Moreover, since commit ef2cfc790bf5f0ff189b01eabc0f4feb5e8524df had been
too zealous, the device was actually never turned off anyway.  This patch
also restores the damages done by this commit concerning the
initialisation/poweroff.

Also do more clean up with the usage of the lis3_dev global variable.

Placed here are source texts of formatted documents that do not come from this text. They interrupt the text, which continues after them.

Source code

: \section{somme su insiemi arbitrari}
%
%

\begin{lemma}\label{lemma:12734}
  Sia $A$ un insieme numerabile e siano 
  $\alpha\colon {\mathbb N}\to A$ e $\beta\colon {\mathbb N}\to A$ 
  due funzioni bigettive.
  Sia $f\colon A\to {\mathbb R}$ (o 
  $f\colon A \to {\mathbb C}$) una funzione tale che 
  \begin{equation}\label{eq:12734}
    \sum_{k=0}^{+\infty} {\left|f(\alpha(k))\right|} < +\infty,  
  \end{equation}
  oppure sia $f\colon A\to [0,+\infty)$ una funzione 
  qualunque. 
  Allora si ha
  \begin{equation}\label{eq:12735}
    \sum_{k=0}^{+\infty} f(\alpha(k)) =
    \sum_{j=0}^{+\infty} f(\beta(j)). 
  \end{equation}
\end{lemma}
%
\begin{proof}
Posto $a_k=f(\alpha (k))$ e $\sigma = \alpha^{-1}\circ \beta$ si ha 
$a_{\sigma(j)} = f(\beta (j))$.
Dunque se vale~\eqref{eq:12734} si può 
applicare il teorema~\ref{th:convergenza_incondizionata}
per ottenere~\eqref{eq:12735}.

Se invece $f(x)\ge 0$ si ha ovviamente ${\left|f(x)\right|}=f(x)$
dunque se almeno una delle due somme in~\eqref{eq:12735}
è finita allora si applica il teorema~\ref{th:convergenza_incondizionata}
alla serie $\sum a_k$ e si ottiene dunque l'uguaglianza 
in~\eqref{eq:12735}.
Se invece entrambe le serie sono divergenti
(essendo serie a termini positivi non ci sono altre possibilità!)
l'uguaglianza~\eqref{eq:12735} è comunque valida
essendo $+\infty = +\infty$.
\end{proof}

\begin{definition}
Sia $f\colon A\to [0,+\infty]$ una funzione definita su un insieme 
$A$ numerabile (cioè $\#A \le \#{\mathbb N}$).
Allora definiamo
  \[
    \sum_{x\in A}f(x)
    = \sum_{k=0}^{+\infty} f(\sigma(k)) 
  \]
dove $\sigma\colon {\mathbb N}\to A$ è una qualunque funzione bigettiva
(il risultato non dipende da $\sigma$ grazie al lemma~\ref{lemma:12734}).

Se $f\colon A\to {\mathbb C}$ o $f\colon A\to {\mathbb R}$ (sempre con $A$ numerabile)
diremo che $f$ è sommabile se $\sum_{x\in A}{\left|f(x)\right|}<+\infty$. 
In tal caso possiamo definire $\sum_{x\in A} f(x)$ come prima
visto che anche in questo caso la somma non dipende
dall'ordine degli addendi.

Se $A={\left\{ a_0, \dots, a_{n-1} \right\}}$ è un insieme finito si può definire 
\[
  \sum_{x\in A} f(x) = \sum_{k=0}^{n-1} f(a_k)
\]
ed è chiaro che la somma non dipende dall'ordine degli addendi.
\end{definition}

Signed-off-by: Eric Piel <eric.piel@tremplin-utc.net>
Signed-off-by: Pavel Machek <pavel@ucw.cz>
Signed-off-by: Andrew Morton <akpm@linux-foundation.org>
Signed-off-by: Linus Torvalds <torvalds@linux-foundation.org>

diff --git a/drivers/hwmon/hp_accel.c b/drivers/hwmon/hp_accel.c
index abca7e9..0ebd009 100644
--- a/drivers/hwmon/hp_accel.c
+++ b/drivers/hwmon/hp_accel.c
@@ -324,7 +324,7 @@ static int lis3lv02d_remove(struct acpi_device *device, int type)

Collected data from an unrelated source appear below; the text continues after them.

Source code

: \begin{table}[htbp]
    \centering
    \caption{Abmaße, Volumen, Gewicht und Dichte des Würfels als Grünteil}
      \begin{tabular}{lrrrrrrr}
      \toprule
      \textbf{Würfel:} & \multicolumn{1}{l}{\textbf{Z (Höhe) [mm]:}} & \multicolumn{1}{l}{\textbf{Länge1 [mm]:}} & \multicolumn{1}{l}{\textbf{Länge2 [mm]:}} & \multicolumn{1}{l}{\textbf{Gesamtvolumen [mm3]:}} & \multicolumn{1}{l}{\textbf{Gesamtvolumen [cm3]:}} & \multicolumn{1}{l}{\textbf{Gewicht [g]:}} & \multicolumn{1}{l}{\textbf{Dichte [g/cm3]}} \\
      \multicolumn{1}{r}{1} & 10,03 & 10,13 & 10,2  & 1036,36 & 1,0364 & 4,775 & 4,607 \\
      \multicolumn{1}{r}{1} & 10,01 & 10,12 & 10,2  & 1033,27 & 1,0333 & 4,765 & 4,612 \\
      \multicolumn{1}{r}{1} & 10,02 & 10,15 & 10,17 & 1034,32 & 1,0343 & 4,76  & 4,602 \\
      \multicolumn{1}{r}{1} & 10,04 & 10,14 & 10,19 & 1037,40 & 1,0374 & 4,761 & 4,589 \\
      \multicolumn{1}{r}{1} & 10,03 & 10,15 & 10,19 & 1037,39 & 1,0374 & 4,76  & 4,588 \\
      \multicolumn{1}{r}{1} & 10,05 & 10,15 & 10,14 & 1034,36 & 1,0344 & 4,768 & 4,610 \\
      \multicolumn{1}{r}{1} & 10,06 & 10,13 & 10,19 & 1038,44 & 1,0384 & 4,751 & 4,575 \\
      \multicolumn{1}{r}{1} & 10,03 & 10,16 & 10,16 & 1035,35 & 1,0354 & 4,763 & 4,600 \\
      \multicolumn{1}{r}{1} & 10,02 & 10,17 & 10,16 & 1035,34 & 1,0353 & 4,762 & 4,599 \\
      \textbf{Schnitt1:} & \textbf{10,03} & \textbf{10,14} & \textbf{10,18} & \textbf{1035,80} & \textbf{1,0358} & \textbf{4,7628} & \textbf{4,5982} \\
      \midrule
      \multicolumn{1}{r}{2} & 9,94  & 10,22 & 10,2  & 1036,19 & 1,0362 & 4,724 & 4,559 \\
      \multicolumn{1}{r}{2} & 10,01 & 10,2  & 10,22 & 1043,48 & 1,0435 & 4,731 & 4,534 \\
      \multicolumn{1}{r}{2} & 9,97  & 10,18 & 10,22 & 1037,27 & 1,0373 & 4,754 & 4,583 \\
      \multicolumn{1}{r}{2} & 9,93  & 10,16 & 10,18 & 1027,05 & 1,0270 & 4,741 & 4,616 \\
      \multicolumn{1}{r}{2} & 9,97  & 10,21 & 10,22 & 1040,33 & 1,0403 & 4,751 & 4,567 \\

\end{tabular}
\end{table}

 	flush_work(&hpled_led.work);
 	led_classdev_unregister(&hpled_led.led_classdev);
 
-	return lis3lv02d_remove_fs();
+	return lis3lv02d_remove_fs(&lis3_dev);
 }
 
 
@@ -338,13 +338,7 @@ static int lis3lv02d_suspend(struct acpi_device *device, pm_message_t state)
 
 static int lis3lv02d_resume(struct acpi_device *device)
 {
-	/* put back the device in the right state (ACPI might turn it on) */
-	mutex_lock(&lis3_dev.lock);
-	if (lis3_dev.usage > 0)
-		lis3lv02d_poweron(&lis3_dev);
-	else
-		lis3lv02d_poweroff(&lis3_dev);
-	mutex_unlock(&lis3_dev.lock);
+	lis3lv02d_poweron(&lis3_dev);
 	return 0;
 }
 #else
diff --git a/drivers/hwmon/lis3lv02d.c b/drivers/hwmon/lis3lv02d.c
index 17f2003..df3f586 100644
--- a/drivers/hwmon/lis3lv02d.c
+++ b/drivers/hwmon/lis3lv02d.c
@@ -105,56 +105,39 @@ static void lis3lv02d_get_xyz(struct lis3lv02d *lis3, int *x, int *y, int *z)
 {
 	int position[3];
 
-	position[0] = lis3_dev.read_data(lis3, OUTX);
-	position[1] = lis3_dev.read_data(lis3, OUTY);
-	position[2] = lis3_dev.read_data(lis3, OUTZ);
+	position[0] = lis3->read_data(lis3, OUTX);
+	position[1] = lis3->read_data(lis3, OUTY);
+	position[2] = lis3->read_data(lis3, OUTZ);
 
-	*x = lis3lv02d_get_axis(lis3_dev.ac.x, position);
-	*y = lis3lv02d_get_axis(lis3_dev.ac.y, position);
-	*z = lis3lv02d_get_axis(lis3_dev.ac.z, position);
+	*x = lis3lv02d_get_axis(lis3->ac.x, position);
+	*y = lis3lv02d_get_axis(lis3->ac.y, position);
+	*z = lis3lv02d_get_axis(lis3->ac.z, position);
 }
 
 void lis3lv02d_poweroff(struct lis3lv02d *lis3)
 {
-	lis3_dev.is_on = 0;
+	/* disable X,Y,Z axis and power down */
+	lis3->write(lis3, CTRL_REG1, 0x00);
 }
 EXPORT_SYMBOL_GPL(lis3lv02d_poweroff);
 
 void lis3lv02d_poweron(struct lis3lv02d *lis3)
 {
-	lis3_dev.is_on = 1;
-	lis3_dev.init(lis3);
-}
-EXPORT_SYMBOL_GPL(lis3lv02d_poweron);
+	u8 reg;
 
-/*
- * To be called before starting to use the device. It makes sure that the
- * device will always be on until a call to lis3lv02d_decrease_use(). Not to be
- * used from interrupt context.
- */
-static void lis3lv02d_increase_use(struct lis3lv02d *dev)
-{
-	mutex_lock(&dev->lock);
-	dev->usage++;
-	if (dev->usage == 1) {
-		if (!dev->is_on)
-			lis3lv02d_poweron(dev);
-	}
-	mutex_unlock(&dev->lock);
-}
+	lis3->init(lis3);
 
-/*
- * To be called whenever a usage of the device is stopped.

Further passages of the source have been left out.